I was wondering if there was a standard function that returns the minimum/maximum of the return values for a given range of elements. Something like this:
std::vector<int> list = { -2, -1, 6, 8, 10 };
auto it =
std::find_min_return_value(list.begin(), list.end(), std::abs, std::less<int>);
// it should be the iterator for -1
If there is no such, what is the best approach for a problem like this? My list is long, I really don't want to copy it, and also don't want to call the function whose minimum return value I look for more than once per element.

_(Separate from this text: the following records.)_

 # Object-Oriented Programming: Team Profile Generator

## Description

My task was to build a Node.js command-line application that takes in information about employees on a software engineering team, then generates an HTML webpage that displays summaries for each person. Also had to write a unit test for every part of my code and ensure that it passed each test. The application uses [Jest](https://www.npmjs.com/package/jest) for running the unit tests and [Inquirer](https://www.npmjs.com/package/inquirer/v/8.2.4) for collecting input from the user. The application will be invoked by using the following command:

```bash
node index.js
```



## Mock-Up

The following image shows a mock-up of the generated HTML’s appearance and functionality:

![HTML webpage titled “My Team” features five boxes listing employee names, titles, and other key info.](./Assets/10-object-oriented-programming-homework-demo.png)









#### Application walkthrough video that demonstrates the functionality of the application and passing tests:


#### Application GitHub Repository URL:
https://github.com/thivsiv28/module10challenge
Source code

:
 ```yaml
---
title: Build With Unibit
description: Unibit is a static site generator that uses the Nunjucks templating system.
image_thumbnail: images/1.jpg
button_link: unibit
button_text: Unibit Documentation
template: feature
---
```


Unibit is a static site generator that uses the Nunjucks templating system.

Thanks!
UPDATE:
Based on ForEveR's suggestion to use std::min_element, I made the following benchmarking tests:
std::vector<double> list = { -2, -1, 6, 8, 10 };
auto semi_expensive_test_function = [] (const double& a) { return asin(sin(a)); };
for(int i = 0; i < 10000000; ++i)
{
auto it = std::min_element(list.begin(), list.end(),
[&] (const double& a, const double& b) mutable
{
return(semi_expensive_test_function(a) < semi_expensive_test_function(b));
});
}
This worked just fine:
./a.out 11.52s user 0.00s system 99% cpu 11.521 total
After modifying the code to use a stateful lambda instead:
for(int i = 0; i < 10000000; ++i)
{
auto it = std::min_element(list.begin() + 1, list.end(),
[&, current_min_value = semi_expensive_test_function(*(list.begin()))] (const double& a, const double& b) mutable
{
double current_value = semi_expensive_test_function(b);
if(current_value < current_min_value)
{
current_min_value = std::move(current_value);
return true;
}
return false;
});
}
This resulted:
./a.out 6.34s user 0.00s system 99% cpu 6.337 total
Using stateful lambdas seems to be the way to go. The question is: is there a more code-compact way to achieve this?